At an ambient temperature of 36 °C, a rapid rise of only ≈ 4 °C triggered contraction, whereas at 25 °C a ≥ 11 °C pulse was required, revealing high temperature sensitivity near physiological temperature.
No intracellular Ca²⁺ transients were detected with Fluo‑4, and the same contraction occurred in skinned cells placed in Ca²⁺‑free solution.

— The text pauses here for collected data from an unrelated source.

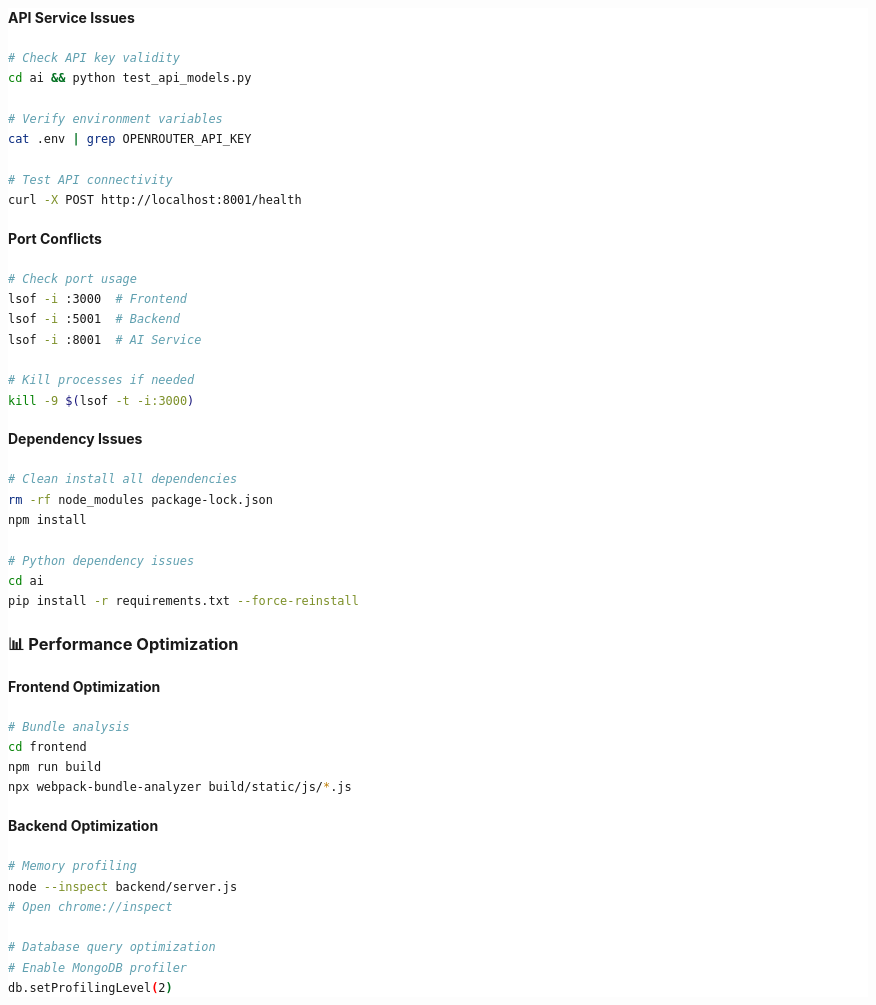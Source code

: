 #### API Service Issues
```bash
# Check API key validity
cd ai && python test_api_models.py

# Verify environment variables
cat .env | grep OPENROUTER_API_KEY

# Test API connectivity
curl -X POST http://localhost:8001/health
```

#### Port Conflicts
```bash
# Check port usage
lsof -i :3000  # Frontend
lsof -i :5001  # Backend  
lsof -i :8001  # AI Service

# Kill processes if needed
kill -9 $(lsof -t -i:3000)
```

#### Dependency Issues
```bash
# Clean install all dependencies
rm -rf node_modules package-lock.json
npm install

# Python dependency issues
cd ai
pip install -r requirements.txt --force-reinstall
```

### 📊 **Performance Optimization**

#### Frontend Optimization
```bash
# Bundle analysis
cd frontend
npm run build
npx webpack-bundle-analyzer build/static/js/*.js
```

#### Backend Optimization
```bash
# Memory profiling
node --inspect backend/server.js
# Open chrome://inspect

# Database query optimization
# Enable MongoDB profiler
db.setProfilingLevel(2)
```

The data suggest that the heat pulse weakens tropomyosin–actin interactions, shifting the thin‑filament on/off equilibrium toward the “on” state and directly promoting actin–myosin binding.
Significance
The heat‑pulse method provides a novel platform for non‑invasive, localized activation of cardiac or skeletal muscle without genetic manipulation—distinct from electrical or optogenetic stimulation. Because it controls contraction while bypassing Ca²⁺‑dependent regulation, it is a powerful tool for disease models with impaired Ca²⁺ release and for drug testing. From the standpoint of thin‑filament thermosensitivity, the findings laid groundwork for later concepts such as Hyperthermal Sarcomeric Oscillations (HSOs) and Contraction Rhythm Homeostasis (CRH). Potential applications include safety evaluation under febrile or hyperthermic conditions, and the development of local hyperthermia therapies or photothermal devices.
Article information & citation
Kotaro Oyama, Akari Mizuno, Seine A. Shintani, Hideki Itoh, Takahiro Serizawa, Norio Fukuda, Madoka Suzuki, Shin’ichi Ishiwata.
Microscopic heat pulses induce contraction of cardiomyocytes without calcium transients. Biochemical and Biophysical Research Communications 417, 607–612 (2012).